++++ Data for this task ++++

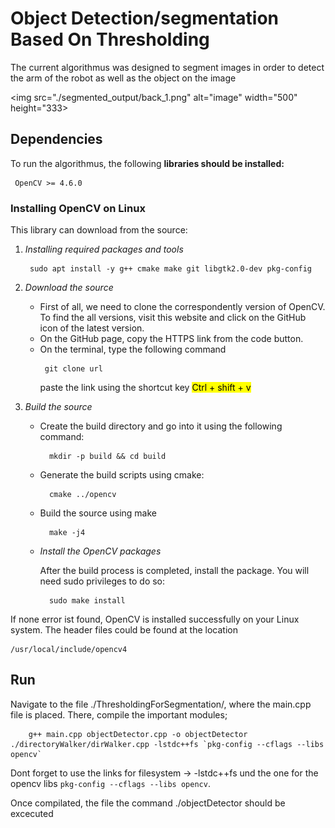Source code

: # Object Detection/segmentation Based On Thresholding 

<p>The current algorithmus was designed to segment images in order to detect the arm of the robot as well as the object on the image</p>

<img src="./segmented_output/back_1.png" alt="image" width="500" height="333>


## Dependencies

<p> To run the algorithmus, the following <strong>libraries should be installed:</strong></p>
        <pre class="notranslate"><code> OpenCV >= 4.6.0 </code></pre> 

###  Installing OpenCV on Linux

<html>
<body>

<p>This library can download from the source:</p> 

<ol>
    <li><i>Installing required packages and tools</i></li>
    <pre class="notranslate"><code> sudo apt install -y g++ cmake make git libgtk2.0-dev pkg-config  </code></pre> 
    <li><i>Download the source</i></li>
    <ul>
        <li> First of all, we need to clone the correspondently version of OpenCV. To find the all versions, visit this website and click on the GitHub icon of the latest version. </li>
        <li> On the GitHub page, copy the HTTPS link from the code button.</li>
        <li> On the terminal, type the following command </li>
                <pre class="notranslate"><code> git clone url </code></pre> 
            <p>paste the link using the shortcut key <mark> Ctrl + shift + v </mark></p>
    </ul>
    <li><i>Build the source</i></li>
    <ul>
        <li> Create the build directory and go into it using the following command: </li>
                    <pre class="notranslate"><code>  mkdir -p build && cd build </code></pre>
        <li> Generate the build scripts using cmake: </li>
            <pre class="notranslate"><code>  cmake ../opencv </code></pre>
        <li>  Build the source using make </li>
            <pre class="notranslate"><code>  make -j4 </code></pre>
    <li><i>Install the OpenCV packages </i></li>
        <p> After the build process is completed, install the package. You will need sudo privileges to do so:</p>
        <pre class="notranslate"><code>  sudo make install </code></pre>
            
</ol>
<p> If none error ist found, OpenCV is installed successfully on your Linux system. The header files could be found at the location </p>
        <pre class="notranslate"><code>/usr/local/include/opencv4</code></pre>

</body>
</html>

## Run 

Navigate to the file ./ThresholdingForSegmentation/, where the main.cpp file is placed. There, compile the important modules;

        g++ main.cpp objectDetector.cpp -o objectDetector ./directoryWalker/dirWalker.cpp -lstdc++fs `pkg-config --cflags --libs opencv`

Dont forget to use the links for filesystem -> -lstdc++fs und the one for the opencv libs `pkg-config --cflags --libs opencv`.

Once compilated, the file the command ./objectDetector should be excecuted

++++

→ **Required action**
For the word "using", go through the records and show each line that carries it.

→ **Answer section**
            <p>paste the link using the shortcut key <mark> Ctrl + shift + v </mark></p>
        <li> Create the build directory and go into it using the following command: </li>
        <li> Generate the build scripts using cmake: </li>
        <li>  Build the source using make </li>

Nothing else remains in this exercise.